▸ **SUPPLIED MATERIAL**:
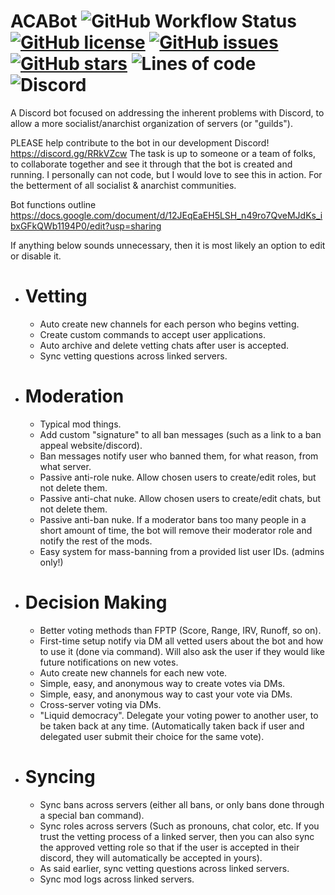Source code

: # ACABot ![GitHub Workflow Status](https://img.shields.io/github/workflow/status/RainOfPain125/ACABot/Rust) [![GitHub license](https://img.shields.io/github/license/RainOfPain125/ACABot)](https://github.com/RainOfPain125/ACABot/blob/main/LICENSE) [![GitHub issues](https://img.shields.io/github/issues/RainOfPain125/ACABot)](https://github.com/RainOfPain125/ACABot/issues) [![GitHub stars](https://img.shields.io/github/stars/RainOfPain125/ACABot)](https://github.com/RainOfPain125/ACABot/stargazers) ![Lines of code](https://img.shields.io/tokei/lines/github.com/RainOfPain125/ACABot) ![Discord](https://img.shields.io/discord/714625798056706057)
A Discord bot focused on addressing the inherent problems with Discord, to allow a more socialist/anarchist organization of servers (or "guilds").

PLEASE help contribute to the bot in our development Discord! https://discord.gg/RRkVZcw
The task is up to someone or a team of folks, to collaborate together and see it through that the bot is created and running.
I personally can not code, but I would love to see this in action. For the betterment of all socialist & anarchist communities.

Bot functions outline https://docs.google.com/document/d/12JEqEaEH5LSH_n49ro7QveMJdKs_ibxGFkQWb1194P0/edit?usp=sharing

If anything below sounds unnecessary, then it is most likely an option to edit or disable it.

- # Vetting
  - Auto create new channels for each person who begins vetting.
  - Create custom commands to accept user applications.
  - Auto archive and delete vetting chats after user is accepted.
  - Sync vetting questions across linked servers.

- # Moderation
  - Typical mod things.
  - Add custom "signature" to all ban messages (such as a link to a ban appeal website/discord).
  - Ban messages notify user who banned them, for what reason, from what server.
  - Passive anti-role nuke. Allow chosen users to create/edit roles, but not delete them.
  - Passive anti-chat nuke. Allow chosen users to create/edit chats, but not delete them.
  - Passive anti-ban nuke. If a moderator bans too many people in a short amount of time, the bot will remove their moderator role and notify the rest of the mods.
  - Easy system for mass-banning from a provided list user IDs. (admins only!)

- # Decision Making
  - Better voting methods than FPTP (Score, Range, IRV, Runoff, so on).
  - First-time setup notify via DM all vetted users about the bot and how to use it (done via command). Will also ask the user if they would like future notifications on new votes.
  - Auto create new channels for each new vote.
  - Simple, easy, and anonymous way to create votes via DMs.
  - Simple, easy, and anonymous way to cast your vote via DMs.
  - Cross-server voting via DMs.
  - "Liquid democracy". Delegate your voting power to another user, to be taken back at any time. (Automatically taken back if user and delegated user submit their choice for the same vote).

- # Syncing
  - Sync bans across servers (either all bans, or only bans done through a special ban command).
  - Sync roles across servers (Such as pronouns, chat color, etc. If you trust the vetting process of a linked server, then you can also sync the approved vetting role so that if the user is accepted in their discord, they will automatically be accepted in yours).
  - As said earlier, sync vetting questions across linked servers.
  - Sync mod logs across linked servers.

▸ **EXERCISE BRIEF**:
Take the lines above from the one containing "- Create custom" down to the one containing "- Ban messages", and transcribe them exactly, both ends included.

▸ **SOLUTION TO THIS PROBLEM**:
  - Create custom commands to accept user applications.
  - Auto archive and delete vetting chats after user is accepted.
  - Sync vetting questions across linked servers.

- # Moderation
  - Typical mod things.
  - Add custom "signature" to all ban messages (such as a link to a ban appeal website/discord).
  - Ban messages notify user who banned them, for what reason, from what server.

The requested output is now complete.